(Stored data entries)

[Start of Attachment]

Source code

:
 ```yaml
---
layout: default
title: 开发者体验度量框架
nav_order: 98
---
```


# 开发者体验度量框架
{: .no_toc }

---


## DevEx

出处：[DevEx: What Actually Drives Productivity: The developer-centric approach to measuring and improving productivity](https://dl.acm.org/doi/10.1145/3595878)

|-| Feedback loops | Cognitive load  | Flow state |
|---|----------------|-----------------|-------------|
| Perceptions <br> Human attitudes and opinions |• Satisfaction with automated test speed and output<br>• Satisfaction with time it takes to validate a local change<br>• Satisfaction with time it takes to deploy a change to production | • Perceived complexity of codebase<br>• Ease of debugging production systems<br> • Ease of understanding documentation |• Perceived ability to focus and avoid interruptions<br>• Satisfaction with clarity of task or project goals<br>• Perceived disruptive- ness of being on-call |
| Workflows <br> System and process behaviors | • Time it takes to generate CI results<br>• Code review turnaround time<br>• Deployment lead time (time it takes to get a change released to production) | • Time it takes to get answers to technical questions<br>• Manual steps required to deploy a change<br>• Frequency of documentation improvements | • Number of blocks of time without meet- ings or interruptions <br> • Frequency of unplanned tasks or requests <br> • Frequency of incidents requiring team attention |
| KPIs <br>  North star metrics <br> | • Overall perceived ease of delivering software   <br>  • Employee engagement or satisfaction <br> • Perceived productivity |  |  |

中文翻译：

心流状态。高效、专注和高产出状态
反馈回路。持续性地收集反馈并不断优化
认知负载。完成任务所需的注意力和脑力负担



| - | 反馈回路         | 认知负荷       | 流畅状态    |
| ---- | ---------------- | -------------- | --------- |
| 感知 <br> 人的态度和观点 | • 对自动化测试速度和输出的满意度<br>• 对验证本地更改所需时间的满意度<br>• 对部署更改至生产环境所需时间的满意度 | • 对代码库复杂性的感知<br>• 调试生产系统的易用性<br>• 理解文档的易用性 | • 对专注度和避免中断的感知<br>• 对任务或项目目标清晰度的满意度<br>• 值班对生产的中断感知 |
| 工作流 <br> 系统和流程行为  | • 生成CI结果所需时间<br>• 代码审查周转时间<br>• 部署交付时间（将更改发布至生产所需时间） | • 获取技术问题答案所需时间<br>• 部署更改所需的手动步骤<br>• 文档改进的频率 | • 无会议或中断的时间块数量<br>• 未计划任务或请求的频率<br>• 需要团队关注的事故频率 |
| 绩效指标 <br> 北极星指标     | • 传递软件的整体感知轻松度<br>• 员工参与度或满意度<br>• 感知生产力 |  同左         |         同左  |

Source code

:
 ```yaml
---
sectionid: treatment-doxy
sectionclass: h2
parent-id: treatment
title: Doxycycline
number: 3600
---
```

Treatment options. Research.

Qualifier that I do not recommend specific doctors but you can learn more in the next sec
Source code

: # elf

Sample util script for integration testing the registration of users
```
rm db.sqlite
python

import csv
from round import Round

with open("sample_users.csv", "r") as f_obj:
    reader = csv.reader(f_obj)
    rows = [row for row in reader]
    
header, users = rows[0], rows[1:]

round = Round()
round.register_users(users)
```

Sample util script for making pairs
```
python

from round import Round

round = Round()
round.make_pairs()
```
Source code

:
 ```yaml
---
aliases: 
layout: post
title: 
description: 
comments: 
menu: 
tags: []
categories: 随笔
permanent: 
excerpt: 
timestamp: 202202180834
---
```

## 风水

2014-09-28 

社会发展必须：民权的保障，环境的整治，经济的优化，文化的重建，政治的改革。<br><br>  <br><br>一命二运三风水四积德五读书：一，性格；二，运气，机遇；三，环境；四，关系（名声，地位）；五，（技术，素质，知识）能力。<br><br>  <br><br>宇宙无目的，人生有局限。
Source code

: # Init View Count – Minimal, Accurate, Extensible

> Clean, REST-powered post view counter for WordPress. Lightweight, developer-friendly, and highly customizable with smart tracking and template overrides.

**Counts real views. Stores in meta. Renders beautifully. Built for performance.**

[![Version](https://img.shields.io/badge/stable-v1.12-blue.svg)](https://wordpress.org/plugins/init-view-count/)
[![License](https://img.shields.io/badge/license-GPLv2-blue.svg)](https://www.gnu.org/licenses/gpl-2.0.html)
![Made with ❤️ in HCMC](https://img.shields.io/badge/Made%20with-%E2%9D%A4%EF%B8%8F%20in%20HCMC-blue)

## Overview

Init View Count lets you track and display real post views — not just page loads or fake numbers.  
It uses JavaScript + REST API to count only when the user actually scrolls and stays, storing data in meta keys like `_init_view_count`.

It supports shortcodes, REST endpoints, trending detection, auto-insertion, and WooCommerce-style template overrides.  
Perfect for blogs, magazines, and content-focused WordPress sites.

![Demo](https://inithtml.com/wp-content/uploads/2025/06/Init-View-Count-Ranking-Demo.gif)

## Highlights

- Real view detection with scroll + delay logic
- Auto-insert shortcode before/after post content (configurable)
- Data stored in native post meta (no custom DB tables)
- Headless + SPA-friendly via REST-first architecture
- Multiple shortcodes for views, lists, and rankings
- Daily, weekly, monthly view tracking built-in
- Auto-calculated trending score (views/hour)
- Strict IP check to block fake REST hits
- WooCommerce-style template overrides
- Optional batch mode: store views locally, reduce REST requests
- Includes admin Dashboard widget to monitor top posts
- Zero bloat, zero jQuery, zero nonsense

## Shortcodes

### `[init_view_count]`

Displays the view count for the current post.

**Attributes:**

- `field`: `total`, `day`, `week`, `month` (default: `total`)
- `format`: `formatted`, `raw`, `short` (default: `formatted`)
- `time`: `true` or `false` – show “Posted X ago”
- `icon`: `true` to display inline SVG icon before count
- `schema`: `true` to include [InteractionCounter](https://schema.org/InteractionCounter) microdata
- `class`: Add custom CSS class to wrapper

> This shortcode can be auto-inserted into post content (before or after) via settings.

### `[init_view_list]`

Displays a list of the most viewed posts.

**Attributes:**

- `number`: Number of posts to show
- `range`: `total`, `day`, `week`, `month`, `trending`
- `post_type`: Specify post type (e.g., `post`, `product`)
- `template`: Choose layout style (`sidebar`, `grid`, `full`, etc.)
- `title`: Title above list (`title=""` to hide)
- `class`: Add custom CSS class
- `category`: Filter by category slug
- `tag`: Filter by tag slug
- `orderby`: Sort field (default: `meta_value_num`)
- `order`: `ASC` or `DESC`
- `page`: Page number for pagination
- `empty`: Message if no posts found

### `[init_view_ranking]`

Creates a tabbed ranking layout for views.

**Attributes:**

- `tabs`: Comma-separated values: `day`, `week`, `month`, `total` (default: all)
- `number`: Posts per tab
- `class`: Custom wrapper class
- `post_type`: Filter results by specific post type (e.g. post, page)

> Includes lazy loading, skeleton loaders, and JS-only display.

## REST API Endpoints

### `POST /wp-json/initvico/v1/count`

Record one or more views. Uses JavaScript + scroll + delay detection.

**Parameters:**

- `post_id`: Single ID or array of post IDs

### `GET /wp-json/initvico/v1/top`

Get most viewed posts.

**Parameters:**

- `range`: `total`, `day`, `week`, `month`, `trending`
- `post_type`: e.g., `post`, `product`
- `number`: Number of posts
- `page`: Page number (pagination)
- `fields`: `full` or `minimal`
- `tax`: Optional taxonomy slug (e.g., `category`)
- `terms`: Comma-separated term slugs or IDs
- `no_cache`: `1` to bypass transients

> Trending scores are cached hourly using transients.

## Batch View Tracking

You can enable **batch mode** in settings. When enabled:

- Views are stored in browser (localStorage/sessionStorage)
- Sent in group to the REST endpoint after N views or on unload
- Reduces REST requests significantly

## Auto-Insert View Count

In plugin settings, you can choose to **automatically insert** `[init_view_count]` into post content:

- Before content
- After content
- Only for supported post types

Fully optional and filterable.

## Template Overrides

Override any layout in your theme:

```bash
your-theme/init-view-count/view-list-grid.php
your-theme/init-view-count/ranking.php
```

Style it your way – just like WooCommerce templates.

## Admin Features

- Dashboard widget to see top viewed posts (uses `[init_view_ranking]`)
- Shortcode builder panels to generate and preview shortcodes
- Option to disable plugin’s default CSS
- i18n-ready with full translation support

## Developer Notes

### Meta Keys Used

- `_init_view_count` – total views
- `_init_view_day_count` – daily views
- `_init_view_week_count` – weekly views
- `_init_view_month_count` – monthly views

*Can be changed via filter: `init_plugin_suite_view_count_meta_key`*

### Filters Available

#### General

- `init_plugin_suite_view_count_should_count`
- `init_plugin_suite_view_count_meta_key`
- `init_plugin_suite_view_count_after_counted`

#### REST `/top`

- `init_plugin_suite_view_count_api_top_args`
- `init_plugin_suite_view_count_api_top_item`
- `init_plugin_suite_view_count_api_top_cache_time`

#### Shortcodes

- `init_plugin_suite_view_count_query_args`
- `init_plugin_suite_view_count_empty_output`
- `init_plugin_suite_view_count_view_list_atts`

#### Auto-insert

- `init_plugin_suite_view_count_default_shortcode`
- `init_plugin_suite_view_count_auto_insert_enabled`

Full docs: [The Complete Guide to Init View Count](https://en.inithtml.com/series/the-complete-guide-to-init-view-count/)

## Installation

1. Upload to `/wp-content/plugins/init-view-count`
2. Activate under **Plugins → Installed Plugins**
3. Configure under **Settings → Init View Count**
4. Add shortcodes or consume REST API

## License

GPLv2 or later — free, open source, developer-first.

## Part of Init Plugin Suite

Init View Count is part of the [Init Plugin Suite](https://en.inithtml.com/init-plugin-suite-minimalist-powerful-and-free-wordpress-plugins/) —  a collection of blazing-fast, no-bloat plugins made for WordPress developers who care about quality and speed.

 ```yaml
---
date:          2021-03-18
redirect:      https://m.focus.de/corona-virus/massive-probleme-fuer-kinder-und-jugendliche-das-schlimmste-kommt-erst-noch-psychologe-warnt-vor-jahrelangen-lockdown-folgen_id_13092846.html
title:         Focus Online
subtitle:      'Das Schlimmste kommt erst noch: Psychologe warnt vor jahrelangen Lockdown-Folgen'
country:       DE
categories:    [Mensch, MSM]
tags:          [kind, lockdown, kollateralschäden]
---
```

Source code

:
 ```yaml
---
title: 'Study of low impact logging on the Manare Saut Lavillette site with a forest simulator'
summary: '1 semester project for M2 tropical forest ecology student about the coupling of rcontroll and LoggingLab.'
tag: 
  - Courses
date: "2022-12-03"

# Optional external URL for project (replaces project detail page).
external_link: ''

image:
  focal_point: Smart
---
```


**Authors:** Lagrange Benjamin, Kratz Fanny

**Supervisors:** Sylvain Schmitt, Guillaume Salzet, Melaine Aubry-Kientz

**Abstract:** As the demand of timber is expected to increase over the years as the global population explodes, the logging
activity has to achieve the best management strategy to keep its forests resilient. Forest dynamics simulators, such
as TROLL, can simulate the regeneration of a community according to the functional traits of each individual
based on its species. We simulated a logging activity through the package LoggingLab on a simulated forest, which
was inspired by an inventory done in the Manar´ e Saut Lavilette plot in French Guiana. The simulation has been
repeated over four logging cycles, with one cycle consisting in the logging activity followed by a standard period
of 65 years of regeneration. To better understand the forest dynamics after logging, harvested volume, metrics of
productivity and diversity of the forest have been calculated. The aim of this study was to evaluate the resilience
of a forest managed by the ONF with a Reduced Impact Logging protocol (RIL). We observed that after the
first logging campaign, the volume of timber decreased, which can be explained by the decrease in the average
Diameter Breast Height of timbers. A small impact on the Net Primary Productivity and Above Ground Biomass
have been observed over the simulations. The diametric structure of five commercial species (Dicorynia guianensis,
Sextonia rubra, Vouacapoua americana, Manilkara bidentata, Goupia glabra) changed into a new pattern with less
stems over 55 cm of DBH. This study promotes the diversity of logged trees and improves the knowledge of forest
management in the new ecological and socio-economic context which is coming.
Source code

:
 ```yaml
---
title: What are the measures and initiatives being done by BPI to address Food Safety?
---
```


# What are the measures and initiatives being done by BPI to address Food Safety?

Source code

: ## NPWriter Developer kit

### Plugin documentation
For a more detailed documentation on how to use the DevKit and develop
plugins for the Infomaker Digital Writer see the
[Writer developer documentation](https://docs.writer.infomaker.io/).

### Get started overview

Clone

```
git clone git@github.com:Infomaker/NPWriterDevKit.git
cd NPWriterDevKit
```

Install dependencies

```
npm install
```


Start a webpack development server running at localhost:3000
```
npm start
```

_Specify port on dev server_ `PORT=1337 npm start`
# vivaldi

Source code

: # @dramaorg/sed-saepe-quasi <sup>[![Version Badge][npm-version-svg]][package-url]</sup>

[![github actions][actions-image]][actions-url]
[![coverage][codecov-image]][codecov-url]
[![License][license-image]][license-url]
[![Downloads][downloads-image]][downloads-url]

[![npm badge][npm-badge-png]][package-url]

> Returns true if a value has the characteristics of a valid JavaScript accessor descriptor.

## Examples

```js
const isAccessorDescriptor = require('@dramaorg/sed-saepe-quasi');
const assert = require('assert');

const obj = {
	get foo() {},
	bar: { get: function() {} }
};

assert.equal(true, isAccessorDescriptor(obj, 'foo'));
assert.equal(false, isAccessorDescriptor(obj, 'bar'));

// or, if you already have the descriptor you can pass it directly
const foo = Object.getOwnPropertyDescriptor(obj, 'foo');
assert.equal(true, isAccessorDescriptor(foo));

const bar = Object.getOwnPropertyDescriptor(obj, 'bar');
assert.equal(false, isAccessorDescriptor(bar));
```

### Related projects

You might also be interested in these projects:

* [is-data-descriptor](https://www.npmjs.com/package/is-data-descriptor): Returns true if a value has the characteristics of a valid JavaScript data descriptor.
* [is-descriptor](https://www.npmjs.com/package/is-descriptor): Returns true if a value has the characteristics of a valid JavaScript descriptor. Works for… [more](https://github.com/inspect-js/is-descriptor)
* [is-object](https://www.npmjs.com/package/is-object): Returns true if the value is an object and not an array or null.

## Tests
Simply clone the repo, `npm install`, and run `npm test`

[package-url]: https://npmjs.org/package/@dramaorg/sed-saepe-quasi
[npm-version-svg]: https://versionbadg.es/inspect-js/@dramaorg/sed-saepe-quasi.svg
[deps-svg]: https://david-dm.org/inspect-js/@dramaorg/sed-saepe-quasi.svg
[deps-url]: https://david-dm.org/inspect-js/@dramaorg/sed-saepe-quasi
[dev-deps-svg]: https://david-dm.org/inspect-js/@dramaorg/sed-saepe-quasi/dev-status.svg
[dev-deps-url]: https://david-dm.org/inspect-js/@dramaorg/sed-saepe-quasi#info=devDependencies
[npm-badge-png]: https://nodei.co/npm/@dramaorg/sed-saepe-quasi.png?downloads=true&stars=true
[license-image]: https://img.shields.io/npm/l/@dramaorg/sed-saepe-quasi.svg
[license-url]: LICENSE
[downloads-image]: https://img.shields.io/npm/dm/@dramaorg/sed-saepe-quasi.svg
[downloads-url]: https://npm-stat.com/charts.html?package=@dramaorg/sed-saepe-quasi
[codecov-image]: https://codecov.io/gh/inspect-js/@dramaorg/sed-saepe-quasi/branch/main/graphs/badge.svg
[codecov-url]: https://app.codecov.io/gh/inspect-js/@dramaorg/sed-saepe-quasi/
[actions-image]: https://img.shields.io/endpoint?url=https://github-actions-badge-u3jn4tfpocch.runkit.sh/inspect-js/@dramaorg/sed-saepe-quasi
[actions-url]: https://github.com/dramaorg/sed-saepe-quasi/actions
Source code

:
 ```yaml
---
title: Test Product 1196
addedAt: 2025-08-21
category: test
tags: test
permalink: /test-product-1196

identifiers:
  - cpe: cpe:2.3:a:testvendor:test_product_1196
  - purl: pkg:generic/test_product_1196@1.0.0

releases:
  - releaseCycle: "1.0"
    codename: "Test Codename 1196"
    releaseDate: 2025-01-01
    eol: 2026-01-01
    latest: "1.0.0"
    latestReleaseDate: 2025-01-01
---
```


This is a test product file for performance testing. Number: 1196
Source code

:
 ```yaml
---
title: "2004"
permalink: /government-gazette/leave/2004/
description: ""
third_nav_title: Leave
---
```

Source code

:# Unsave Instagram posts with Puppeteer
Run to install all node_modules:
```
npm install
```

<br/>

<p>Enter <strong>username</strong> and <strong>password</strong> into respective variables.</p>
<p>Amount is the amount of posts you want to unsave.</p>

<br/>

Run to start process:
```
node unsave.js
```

[End of Attachment]

PROBLEM STATEMENT = Please output an exact copy of the lines above, from the opening line of the data down to the line that contains "Flow state |".

OUTPUT OF THE TASK =
Source code

:
 ```yaml
---
layout: default
title: 开发者体验度量框架
nav_order: 98
---
```


# 开发者体验度量框架
{: .no_toc }

---


## DevEx

出处：[DevEx: What Actually Drives Productivity: The developer-centric approach to measuring and improving productivity](https://dl.acm.org/doi/10.1145/3595878)

|-| Feedback loops | Cognitive load  | Flow state |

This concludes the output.